After having comparatively mainstream success with PUTNEY SWOPE, POUND and GREASER'S PALACE, it is somewhat ironic (and somehow poetic) that Bob Downey made a picture that is a return to the underground: with a narrative that almost defies description, and that it had only been screened a handful of times before disappearing.
This is a collage film in the most obtuse sense of the word... half-baked sketches and unfinished story ideas are chopped up further, mixed in with each other, so as to make even less narrative sense than they already do! In a few minutes of screen time, we see a restaurant skit, people asking for directions to "Jive", a guy on a roof talking to God, people on a park bench, and then we will refer back to more snippets of these scenes, in whatever order. For the most part, this film (presumably) exists as a valentine to Elsie Downey, who, as in her previous film for her husband (CHAFED ELBOWS) plays several characters. Downey's voice rhapsodizes his love for her in the opening credits, in his own brand of wild beat poetry, and throughout Elsie (or, L.C.) is a woman for all men, as a frequent motif is her constantly being chatted up by two-bit hustlers.
Yet when you think that this movie is completely incomprehensible, one begins to see a thread of logic here. A line uttered at the end of one scene has a response to it in the next segment which for all we know, could have been shot years and miles away.
Plus, this film crassly reminds you of how artificial the movie world on screen really is, with a kitchen posing as a restaurant (with piped-in crowd noise), a half-finished spaceship set (which also has a janitor... more than the Enterprise had), and people in paper wigs coming out from the hair dryer. Perhaps the most pivotal moment on screen occurs when characters storm the editing room, much to the surprise of the editor crouched over the Moviola and shout: "Haven't you made up your mind yet?"
Thus, one realizes what perhaps Downey is up to... he is trying to create a jazz improvisation with fragments of film, where each scene is a phrase, and thus tries to make endless "call and response" variations with them.
Amidst this picture's few screenings, it was also titled TWO TONS OF TURQUOISE TO TAOS, which refers to a throwaway line in a throwaway scene with some guys (who have seen way too many Leo Gorcey movies) in a pseudo-gangster plot. Similarly, MOMENT TO MOMENT also refers to a throwaway line in the opening of the movie, but it perhaps makes the most sense in describing this movie. All of these moments from different times are cut together, to simulate the appearance that they are all happening simultaneously... without beginning and without end.
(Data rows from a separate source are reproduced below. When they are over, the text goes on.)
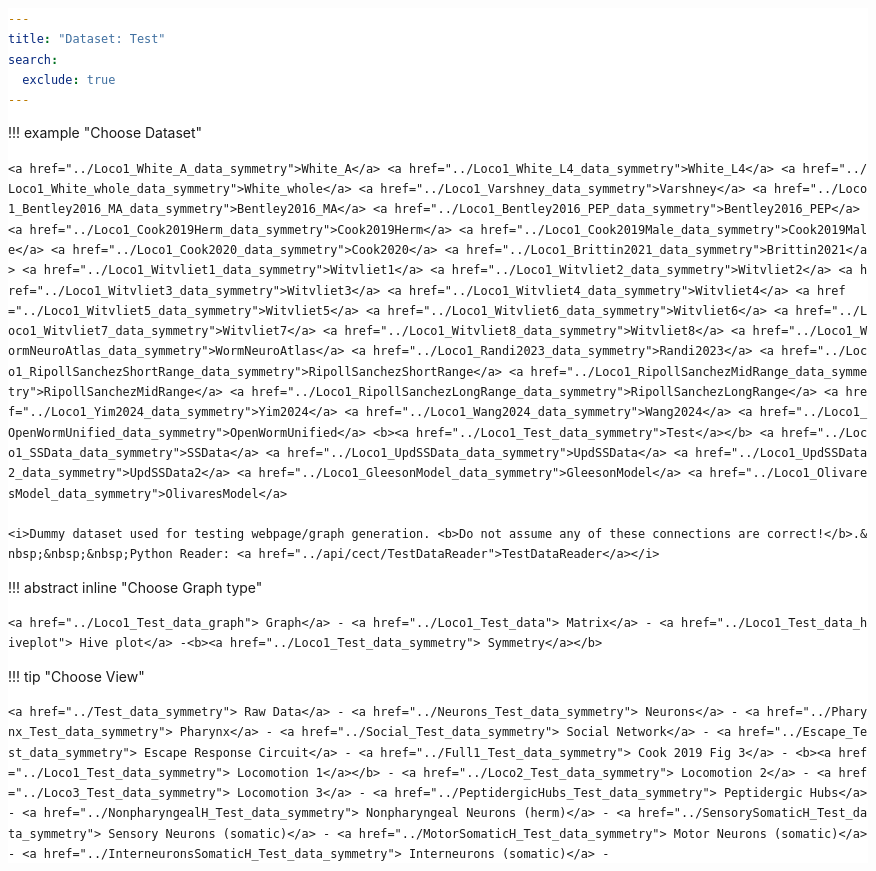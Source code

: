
 ```yaml
---
title: "Dataset: Test"
search:
  exclude: true
---
```



!!! example "Choose Dataset"

    <a href="../Loco1_White_A_data_symmetry">White_A</a> <a href="../Loco1_White_L4_data_symmetry">White_L4</a> <a href="../Loco1_White_whole_data_symmetry">White_whole</a> <a href="../Loco1_Varshney_data_symmetry">Varshney</a> <a href="../Loco1_Bentley2016_MA_data_symmetry">Bentley2016_MA</a> <a href="../Loco1_Bentley2016_PEP_data_symmetry">Bentley2016_PEP</a> <a href="../Loco1_Cook2019Herm_data_symmetry">Cook2019Herm</a> <a href="../Loco1_Cook2019Male_data_symmetry">Cook2019Male</a> <a href="../Loco1_Cook2020_data_symmetry">Cook2020</a> <a href="../Loco1_Brittin2021_data_symmetry">Brittin2021</a> <a href="../Loco1_Witvliet1_data_symmetry">Witvliet1</a> <a href="../Loco1_Witvliet2_data_symmetry">Witvliet2</a> <a href="../Loco1_Witvliet3_data_symmetry">Witvliet3</a> <a href="../Loco1_Witvliet4_data_symmetry">Witvliet4</a> <a href="../Loco1_Witvliet5_data_symmetry">Witvliet5</a> <a href="../Loco1_Witvliet6_data_symmetry">Witvliet6</a> <a href="../Loco1_Witvliet7_data_symmetry">Witvliet7</a> <a href="../Loco1_Witvliet8_data_symmetry">Witvliet8</a> <a href="../Loco1_WormNeuroAtlas_data_symmetry">WormNeuroAtlas</a> <a href="../Loco1_Randi2023_data_symmetry">Randi2023</a> <a href="../Loco1_RipollSanchezShortRange_data_symmetry">RipollSanchezShortRange</a> <a href="../Loco1_RipollSanchezMidRange_data_symmetry">RipollSanchezMidRange</a> <a href="../Loco1_RipollSanchezLongRange_data_symmetry">RipollSanchezLongRange</a> <a href="../Loco1_Yim2024_data_symmetry">Yim2024</a> <a href="../Loco1_Wang2024_data_symmetry">Wang2024</a> <a href="../Loco1_OpenWormUnified_data_symmetry">OpenWormUnified</a> <b><a href="../Loco1_Test_data_symmetry">Test</a></b> <a href="../Loco1_SSData_data_symmetry">SSData</a> <a href="../Loco1_UpdSSData_data_symmetry">UpdSSData</a> <a href="../Loco1_UpdSSData2_data_symmetry">UpdSSData2</a> <a href="../Loco1_GleesonModel_data_symmetry">GleesonModel</a> <a href="../Loco1_OlivaresModel_data_symmetry">OlivaresModel</a> 

    <i>Dummy dataset used for testing webpage/graph generation. <b>Do not assume any of these connections are correct!</b>.&nbsp;&nbsp;&nbsp;Python Reader: <a href="../api/cect/TestDataReader">TestDataReader</a></i>


    

!!! abstract inline "Choose Graph type"

    <a href="../Loco1_Test_data_graph"> Graph</a> - <a href="../Loco1_Test_data"> Matrix</a> - <a href="../Loco1_Test_data_hiveplot"> Hive plot</a> -<b><a href="../Loco1_Test_data_symmetry"> Symmetry</a></b> 


!!! tip  "Choose View"

    <a href="../Test_data_symmetry"> Raw Data</a> - <a href="../Neurons_Test_data_symmetry"> Neurons</a> - <a href="../Pharynx_Test_data_symmetry"> Pharynx</a> - <a href="../Social_Test_data_symmetry"> Social Network</a> - <a href="../Escape_Test_data_symmetry"> Escape Response Circuit</a> - <a href="../Full1_Test_data_symmetry"> Cook 2019 Fig 3</a> - <b><a href="../Loco1_Test_data_symmetry"> Locomotion 1</a></b> - <a href="../Loco2_Test_data_symmetry"> Locomotion 2</a> - <a href="../Loco3_Test_data_symmetry"> Locomotion 3</a> - <a href="../PeptidergicHubs_Test_data_symmetry"> Peptidergic Hubs</a> - <a href="../NonpharyngealH_Test_data_symmetry"> Nonpharyngeal Neurons (herm)</a> - <a href="../SensorySomaticH_Test_data_symmetry"> Sensory Neurons (somatic)</a> - <a href="../MotorSomaticH_Test_data_symmetry"> Motor Neurons (somatic)</a> - <a href="../InterneuronsSomaticH_Test_data_symmetry"> Interneurons (somatic)</a> -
But of all things, MOMENT TO MOMENT ends up being quite a moving experience... it is a return to Downey's roots, and a deeply personal movie. With a beautiful score by David Sanborn, it is a shout for artistic freedom (no matter how demented the artist's vision is), done with an uncompromising structure, made years after such a thing was fashionable. As with all of Downey's films, this certainly isn't for everyone, but if one hangs in there with it a bit, one begins to see the beauty and logic underneath.